Input data
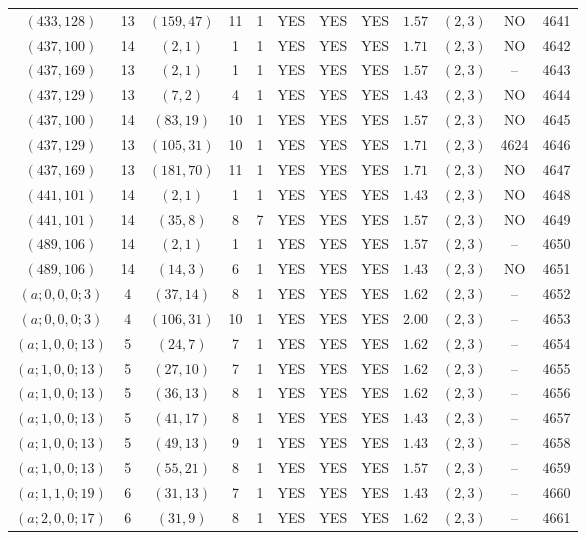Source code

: \begin{longtable}{|c|c|c|c|c|c|c|c|c|c|c|c|}
$(433,128)$ & 13 & $(159,47)$ & 11 & 1 & YES & YES & YES & $1.57$ & $(2,3)$ & NO & 4641\\
$(437,100)$ & 14 & $(2,1)$ & 1 & 1 & YES & YES & YES & $1.71$ & $(2,3)$ & NO & 4642\\
$(437,169)$ & 13 & $(2,1)$ & 1 & 1 & YES & YES & YES & $1.57$ & $(2,3)$ & -- & 4643\\
$(437,129)$ & 13 & $(7,2)$ & 4 & 1 & YES & YES & YES & $1.43$ & $(2,3)$ & NO & 4644\\
$(437,100)$ & 14 & $(83,19)$ & 10 & 1 & YES & YES & YES & $1.57$ & $(2,3)$ & NO & 4645\\
$(437,129)$ & 13 & $(105,31)$ & 10 & 1 & YES & YES & YES & $1.71$ & $(2,3)$ & 4624 & 4646\\
$(437,169)$ & 13 & $(181,70)$ & 11 & 1 & YES & YES & YES & $1.71$ & $(2,3)$ & NO & 4647\\
$(441,101)$ & 14 & $(2,1)$ & 1 & 1 & YES & YES & YES & $1.43$ & $(2,3)$ & NO & 4648\\
$(441,101)$ & 14 & $(35,8)$ & 8 & 7 & YES & YES & YES & $1.57$ & $(2,3)$ & NO & 4649\\
$(489,106)$ & 14 & $(2,1)$ & 1 & 1 & YES & YES & YES & $1.57$ & $(2,3)$ & -- & 4650\\
$(489,106)$ & 14 & $(14,3)$ & 6 & 1 & YES & YES & YES & $1.43$ & $(2,3)$ & NO & 4651\\
$(a;0,0,0;3)$ & 4 & $(37,14)$ & 8 & 1 & YES & YES & YES & $1.62$ & $(2,3)$ & -- & 4652\\
$(a;0,0,0;3)$ & 4 & $(106,31)$ & 10 & 1 & YES & YES & YES & $2.00$ & $(2,3)$ & -- & 4653\\
$(a;1,0,0;13)$ & 5 & $(24,7)$ & 7 & 1 & YES & YES & YES & $1.62$ & $(2,3)$ & -- & 4654\\
$(a;1,0,0;13)$ & 5 & $(27,10)$ & 7 & 1 & YES & YES & YES & $1.62$ & $(2,3)$ & -- & 4655\\
$(a;1,0,0;13)$ & 5 & $(36,13)$ & 8 & 1 & YES & YES & YES & $1.62$ & $(2,3)$ & -- & 4656\\
$(a;1,0,0;13)$ & 5 & $(41,17)$ & 8 & 1 & YES & YES & YES & $1.43$ & $(2,3)$ & -- & 4657\\
$(a;1,0,0;13)$ & 5 & $(49,13)$ & 9 & 1 & YES & YES & YES & $1.43$ & $(2,3)$ & -- & 4658\\
$(a;1,0,0;13)$ & 5 & $(55,21)$ & 8 & 1 & YES & YES & YES & $1.57$ & $(2,3)$ & -- & 4659\\
$(a;1,1,0;19)$ & 6 & $(31,13)$ & 7 & 1 & YES & YES & YES & $1.43$ & $(2,3)$ & -- & 4660\\
$(a;2,0,0;17)$ & 6 & $(31,9)$ & 8 & 1 & YES & YES & YES & $1.62$ & $(2,3)$ & -- & 4661\\

\end{longtable}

Requirement
Exactly and only the lines from the one containing "5 & $(24,7)$ & 7" through the end of the material are to be reproduced, both ends included.

Final answer
$(a;1,0,0;13)$ & 5 & $(24,7)$ & 7 & 1 & YES & YES & YES & $1.62$ & $(2,3)$ & -- & 4654\\
$(a;1,0,0;13)$ & 5 & $(27,10)$ & 7 & 1 & YES & YES & YES & $1.62$ & $(2,3)$ & -- & 4655\\
$(a;1,0,0;13)$ & 5 & $(36,13)$ & 8 & 1 & YES & YES & YES & $1.62$ & $(2,3)$ & -- & 4656\\
$(a;1,0,0;13)$ & 5 & $(41,17)$ & 8 & 1 & YES & YES & YES & $1.43$ & $(2,3)$ & -- & 4657\\
$(a;1,0,0;13)$ & 5 & $(49,13)$ & 9 & 1 & YES & YES & YES & $1.43$ & $(2,3)$ & -- & 4658\\
$(a;1,0,0;13)$ & 5 & $(55,21)$ & 8 & 1 & YES & YES & YES & $1.57$ & $(2,3)$ & -- & 4659\\
$(a;1,1,0;19)$ & 6 & $(31,13)$ & 7 & 1 & YES & YES & YES & $1.43$ & $(2,3)$ & -- & 4660\\
$(a;2,0,0;17)$ & 6 & $(31,9)$ & 8 & 1 & YES & YES & YES & $1.62$ & $(2,3)$ & -- & 4661\\

\end{longtable}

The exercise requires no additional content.